== Goal of the exercise ==
Reproduce exactly the lines from the one containing "- ✅ API de checklist funcional" through the last line of the data, both ends included.

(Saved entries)
----------------
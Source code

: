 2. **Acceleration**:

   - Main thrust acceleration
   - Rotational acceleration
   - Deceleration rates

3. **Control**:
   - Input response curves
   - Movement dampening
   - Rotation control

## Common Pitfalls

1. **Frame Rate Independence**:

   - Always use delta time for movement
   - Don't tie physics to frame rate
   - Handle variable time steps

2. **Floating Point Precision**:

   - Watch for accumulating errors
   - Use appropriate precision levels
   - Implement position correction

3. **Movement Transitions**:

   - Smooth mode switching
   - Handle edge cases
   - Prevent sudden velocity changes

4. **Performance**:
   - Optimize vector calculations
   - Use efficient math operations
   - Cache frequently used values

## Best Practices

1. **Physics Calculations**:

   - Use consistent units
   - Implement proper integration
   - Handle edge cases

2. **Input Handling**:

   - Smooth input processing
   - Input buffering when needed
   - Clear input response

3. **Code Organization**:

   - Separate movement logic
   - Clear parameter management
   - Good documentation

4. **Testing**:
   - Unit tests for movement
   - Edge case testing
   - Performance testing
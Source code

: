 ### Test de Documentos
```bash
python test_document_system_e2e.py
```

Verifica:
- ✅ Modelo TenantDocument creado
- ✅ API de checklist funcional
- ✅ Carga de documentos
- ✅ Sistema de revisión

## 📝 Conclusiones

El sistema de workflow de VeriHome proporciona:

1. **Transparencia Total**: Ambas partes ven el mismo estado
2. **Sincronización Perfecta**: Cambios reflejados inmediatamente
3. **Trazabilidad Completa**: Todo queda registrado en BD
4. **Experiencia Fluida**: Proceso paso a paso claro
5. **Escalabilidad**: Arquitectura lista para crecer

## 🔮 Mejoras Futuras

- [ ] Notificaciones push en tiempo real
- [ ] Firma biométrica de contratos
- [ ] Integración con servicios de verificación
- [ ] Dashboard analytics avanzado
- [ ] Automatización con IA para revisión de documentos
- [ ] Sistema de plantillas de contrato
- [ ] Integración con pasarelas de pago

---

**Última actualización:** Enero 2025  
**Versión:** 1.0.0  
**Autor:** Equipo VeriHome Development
----------------
== Response ==
- ✅ API de checklist funcional
- ✅ Carga de documentos
- ✅ Sistema de revisión

## 📝 Conclusiones

El sistema de workflow de VeriHome proporciona:

1. **Transparencia Total**: Ambas partes ven el mismo estado
2. **Sincronización Perfecta**: Cambios reflejados inmediatamente
3. **Trazabilidad Completa**: Todo queda registrado en BD
4. **Experiencia Fluida**: Proceso paso a paso claro
5. **Escalabilidad**: Arquitectura lista para crecer

## 🔮 Mejoras Futuras

- [ ] Notificaciones push en tiempo real
- [ ] Firma biométrica de contratos
- [ ] Integración con servicios de verificación
- [ ] Dashboard analytics avanzado
- [ ] Automatización con IA para revisión de documentos
- [ ] Sistema de plantillas de contrato
- [ ] Integración con pasarelas de pago

---

**Última actualización:** Enero 2025  
**Versión:** 1.0.0  
**Autor:** Equipo VeriHome Development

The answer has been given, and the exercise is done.